Gangs from Turkey benefit from human smuggling in Mediterranean: EU
BRUSSELS – Associated Press
A woman with two children sits on a boat carrying migrants upon their arrival at the Cretan port of Ierapetra on Nov. 27, 2014. Around 700 migrants were aboard a freighter that had been drifting in the Aegean Sea for two days after leaving the Turkish coast. AFP PhotoMigrants dreaming of Europe have their pick of social media sites that work like an online travel agent, advertising fares and offering tips on secure payments, while criminal gangs from Turkey are homing in on a share of the profits.
That’s the picture of an increasingly sophisticated business in migrant smuggling painted by European officials and an EU document.
Information gathered from migrants rescued at sea “confirms that social media platforms such as Facebook and Twitter are widely used to share information on how to enter the EU illegally,” said the analysis compiled by security experts for EU policy makers.
Social media, which helped spread the Arab Spring revolutions, are now a versatile tool in the hands of migrants and smugglers. Many use members-only Facebook accounts to share information about how to enter the EU illegally and elude authorities once inside.
“Would-be migrants exchange information that can vary from routes to be used, asylum-related general information, facilitators’ contacts and also warnings regarding certain facilitators that usually just take advantage of migrants in order to obtain money from them,” said the EU document.
With thousands of sub-Saharan Africans willing to pay as much as 2,000 euros ($2,400) for a spot in an overcrowded dinghy – and wealthier Syrians now barely flinching at shelling out 9,600 euros ($8,000) for a place aboard a rusty cargo ship – criminal gangs from Turkey are homing in on a share of the profits.
One Facebook page, with several thousand likes, provides contacts via Viber and WhatsApp to an Istanbul office where secure payments for travel from Turkey to Greece can be made. Another has regularly updated information on travel document requirements in several countries, including Turkey. The sites have been confirmed by the Associated Press.

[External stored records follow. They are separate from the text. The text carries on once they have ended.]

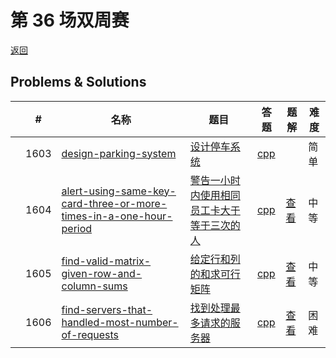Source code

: # 第 36 场双周赛

[返回](../../README.md)

## Problems & Solutions
|     | #   | 名称                 | 题目                  | 答题          | 题解 | 难度 |
| --- | --- | -------------------- | --------------------- | ------------- | ---- | ---- |
|   | 1603 | [design-parking-system](../../problems/design-parking-system) | [设计停车系统](../../problems/design-parking-system/README.md) | [cpp](../../problems/design-parking-system/SOLUTION.cpp) |   | 简单 | 
|   | 1604 | [alert-using-same-key-card-three-or-more-times-in-a-one-hour-period](../../problems/alert-using-same-key-card-three-or-more-times-in-a-one-hour-period) | [警告一小时内使用相同员工卡大于等于三次的人](../../problems/alert-using-same-key-card-three-or-more-times-in-a-one-hour-period/README.md) | [cpp](../../problems/alert-using-same-key-card-three-or-more-times-in-a-one-hour-period/SOLUTION.cpp) | [查看](https://leetcode-cn.com/problems/alert-using-same-key-card-three-or-more-times-in-a-one-hour-period/solution/alert-using-same-key-card-by-ikaruga/) | 中等 | 
|   | 1605 | [find-valid-matrix-given-row-and-column-sums](../../problems/find-valid-matrix-given-row-and-column-sums) | [给定行和列的和求可行矩阵](../../problems/find-valid-matrix-given-row-and-column-sums/README.md) | [cpp](../../problems/find-valid-matrix-given-row-and-column-sums/SOLUTION.cpp) | [查看](https://leetcode-cn.com/problems/find-valid-matrix-given-row-and-column-sums/solution/find-valid-matrix-by-ikaruga/) | 中等 | 
|   | 1606 | [find-servers-that-handled-most-number-of-requests](../../problems/find-servers-that-handled-most-number-of-requests) | [找到处理最多请求的服务器](../../problems/find-servers-that-handled-most-number-of-requests/README.md) | [cpp](../../problems/find-servers-that-handled-most-number-of-requests/SOLUTION.cpp) | [查看](https://leetcode-cn.com/problems/find-servers-that-handled-most-number-of-requests/solution/find-servers-by-ikaruga/) | 困难 | 
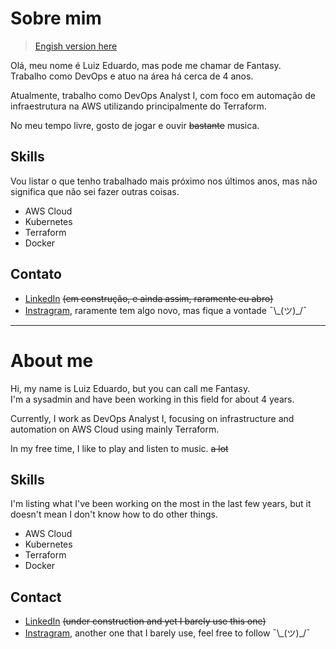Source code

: # Sobre mim

>[Engish version here](#about-me)

Olá, meu nome é Luiz Eduardo, mas pode me chamar de Fantasy.  
Trabalho como DevOps e atuo na área há cerca de 4 anos.

Atualmente, trabalho como DevOps Analyst I, com foco em automação de infraestrutura na AWS utilizando principalmente do Terraform.

No meu tempo livre, gosto de jogar e ouvir ~~bastante~~ musica.

## Skills

Vou listar o que tenho trabalhado mais próximo nos últimos anos, mas não significa que não sei fazer outras coisas.

- AWS Cloud
- Kubernetes
- Terraform
- Docker

## Contato

- [LinkedIn](https://www.linkedin.com/in/luiz-eduardo-213374165/) ~~(em construção, e ainda assim, raramente eu abro)~~
- [Instragram](https://www.instagram.com/mrfantasy_/), raramente tem algo novo, mas fique a vontade ¯\\\_(ツ)_/¯

---
# About me
Hi, my name is Luiz Eduardo, but you can call me Fantasy.  
I'm a sysadmin and have been working in this field for about 4 years. 

Currently, I work as DevOps Analyst I, focusing on infrastructure and automation on AWS Cloud using mainly Terraform.

In my free time, I like to play and listen to music. ~~a lot~~


## Skills

I'm listing what I've been working on the most in the last few years, but it doesn't mean I don't know how to do other things.

- AWS Cloud
- Kubernetes
- Terraform
- Docker

## Contact

- [LinkedIn](https://www.linkedin.com/in/luiz-eduardo-213374165/) ~~(under construction and yet I barely use this one)~~
- [Instragram](https://www.instagram.com/mrfantasy_/), another one that I barely use, feel free to follow ¯\\\_(ツ)_/¯
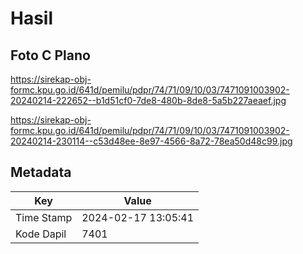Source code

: # Hasil

## Foto C Plano

https://sirekap-obj-formc.kpu.go.id/641d/pemilu/pdpr/74/71/09/10/03/7471091003902-20240214-222652--b1d51cf0-7de8-480b-8de8-5a5b227aeaef.jpg

https://sirekap-obj-formc.kpu.go.id/641d/pemilu/pdpr/74/71/09/10/03/7471091003902-20240214-230114--c53d48ee-8e97-4566-8a72-78ea50d48c99.jpg


## Metadata

| Key        | Value               |
| ---------- | ------------------- |
| Time Stamp | 2024-02-17 13:05:41 |
| Kode Dapil | 7401                |




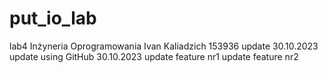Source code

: # put_io_lab
lab4 Inżyneria Oprogramowania
Ivan Kaliadzich 153936
update 30.10.2023
update using GitHub 30.10.2023
update feature nr1
update feature nr2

The Internet is also a good method for buying cargo ships that carry migrants across the Mediterranean, according to EU border agency Frontex. It said about 15 cargo ships with would-be asylum seekers aboard have tried to reach Europe since August 2014. More than 1,000 migrants were rescued in two incidents in the last few weeks alone. Frontex spokeswoman Izabella Cooper said one of the vessels used last week appears to have been purchased online from a scrapyard.
While the smugglers share information online, there is little evidence they work as one gang. Crews have been variously Russian or Egyptian, and Frontex analysts have been unable to establish any pattern that might link the smugglers to any larger criminal enterprise.
“There is no evidence of these networks being connected. This might just be a new business opportunity that someone has picked up in Turkey,” Cooper said in a telephone interview from Frontex headquarters in Warsaw.
Almost 170,000 people were rescued in the Mediterranean last year, but hundreds died and more are missing. EU border authorities are struggling against opportunistic tactics, such as migrants scuttling boats and throwing motors overboard once they spot a coast guard ship. Under international law, that turns the encounter into a search-and-rescue mission obliging the coast guard to haul the vessel to European shores.